Currently, airport charges at Delhi are roughly aligned with other major world airports. Converted to purchasing power parity rate, Delhi’s costs are roughly 50% higher than major hubs in the world. Considering that, one would expect DIAL to work at cutting costs to bring its market rates in line.

Terminal 3

Instead of a rational decision like cost cutting, DIAL proposed a 740% increase in fees that would make it the most expensive airport in the world. The Airport Economic Regulatory Authority (AERA) rejected this proposal, and instead has allowed a 346% increase, with the increase occurring in 2 stages. Even with this 346% increase, Delhi will have the world’s most expensive airport. This will add a $300 million cost to Indian carriers at a time when they are already facing a lot of trouble. Because this increase will force fares up, there is expected to be a demand drop of over 5%, which will damage the viability of many flights and reduce domestic and international connectivity to the airport.

Order 03/2012-13 of the AERA allows the 346% increase in charges and further increases in aeronautical charges, parking, fuel, and more.
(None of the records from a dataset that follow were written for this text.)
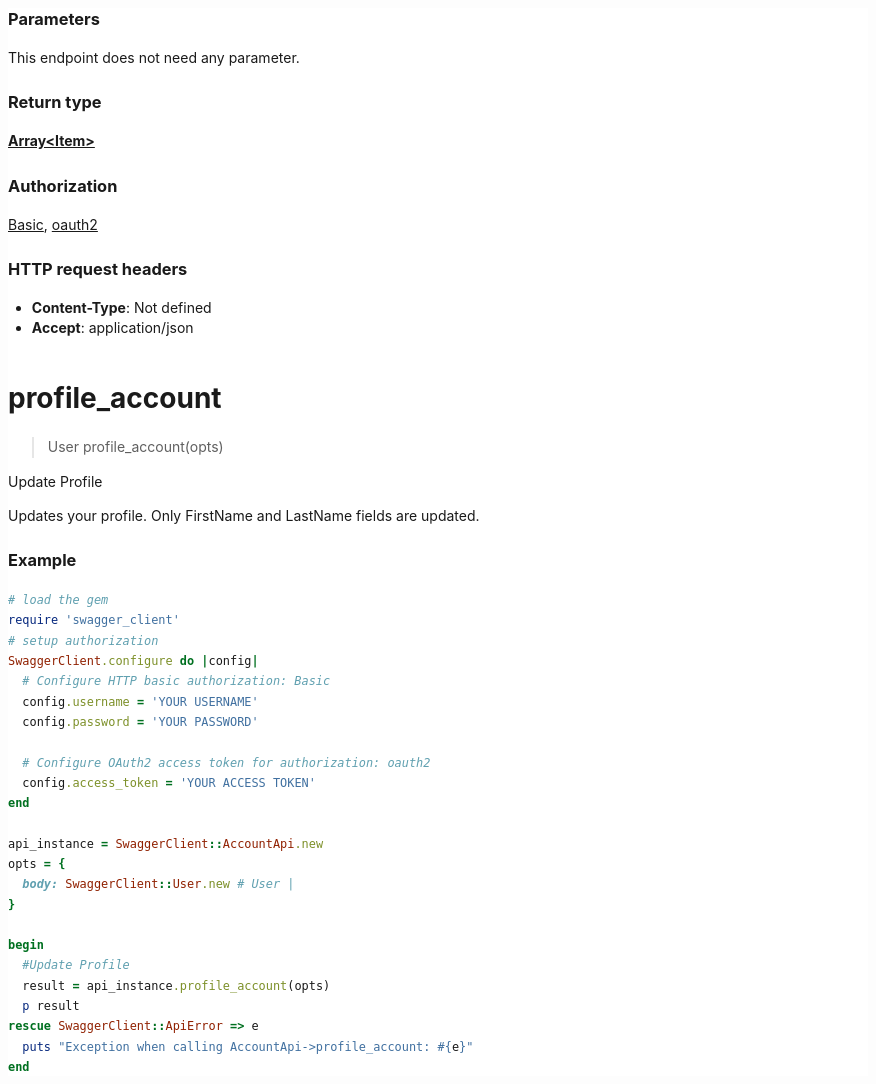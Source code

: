 ### Parameters
This endpoint does not need any parameter.

### Return type

[**Array&lt;Item&gt;**](Item.md)

### Authorization

[Basic](../README.md#Basic), [oauth2](../README.md#oauth2)

### HTTP request headers

 - **Content-Type**: Not defined
 - **Accept**: application/json



# **profile_account**
> User profile_account(opts)

Update Profile

Updates your profile. Only FirstName and LastName fields are updated.

### Example
```ruby
# load the gem
require 'swagger_client'
# setup authorization
SwaggerClient.configure do |config|
  # Configure HTTP basic authorization: Basic
  config.username = 'YOUR USERNAME'
  config.password = 'YOUR PASSWORD'

  # Configure OAuth2 access token for authorization: oauth2
  config.access_token = 'YOUR ACCESS TOKEN'
end

api_instance = SwaggerClient::AccountApi.new
opts = { 
  body: SwaggerClient::User.new # User | 
}

begin
  #Update Profile
  result = api_instance.profile_account(opts)
  p result
rescue SwaggerClient::ApiError => e
  puts "Exception when calling AccountApi->profile_account: #{e}"
end
```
DIAL, which was looking for a larger increase, put out a statement:

Delhi International Airport (P) Limited (DIAL) welcomes the revision in aeronautical charges promulgated by AERA. However, considering that the charges were stagnant for the last decade (since 2001), the revision of charges is much below our expectations. Tariff calculations show that the approximate increase in ticket pricing on account of passenger fee per pax, for the year 2012-13, works out to INR 290 on an average for domestic and INR 580 on an average for international. Delhi airport will compare favourably to other major global airports where passenger fees range between $ 25(INR 1300) to $ 30 (INR 1560) on an average, thus making a very soft impact on the passengers.

The current aero tariffs levied in Delhi are amongst the lowest in the world. Considering additional investments done as per terms of the concession, including capacity building and new features factored in; the tariff hike effective 15th May 2012 is less than half of requested increase and therefore inadequate.

Fancy Artwork in Terminal 3

This statement is full of inaccuracies. Far from being one of the cheapest airlines in the world, Delhi is the most expensive. When you take into account UDF for departures (up to Rs 1086), UDF for arrivals (up to Rs 881.10), ADF (up to Rs 1300), and Passenger Service Fee (Rs 130), the total cost of Indira Gandhi International to International round-trip passengers is a whopping Rs 3977.10 ($75.69). This is over 10% of the average international roundtrip fare.

Compared to DIAL’s own figure of $25-$30 as a reasonable fee, it can clearly be seen that Delhi’s fees are very high.

It is clear that the continuing rate increases will hurt airlines, passengers, and the local economy. It shows the government’s lack of interest in developing the Indian aviation industry into the real driver of economic activity that it can be.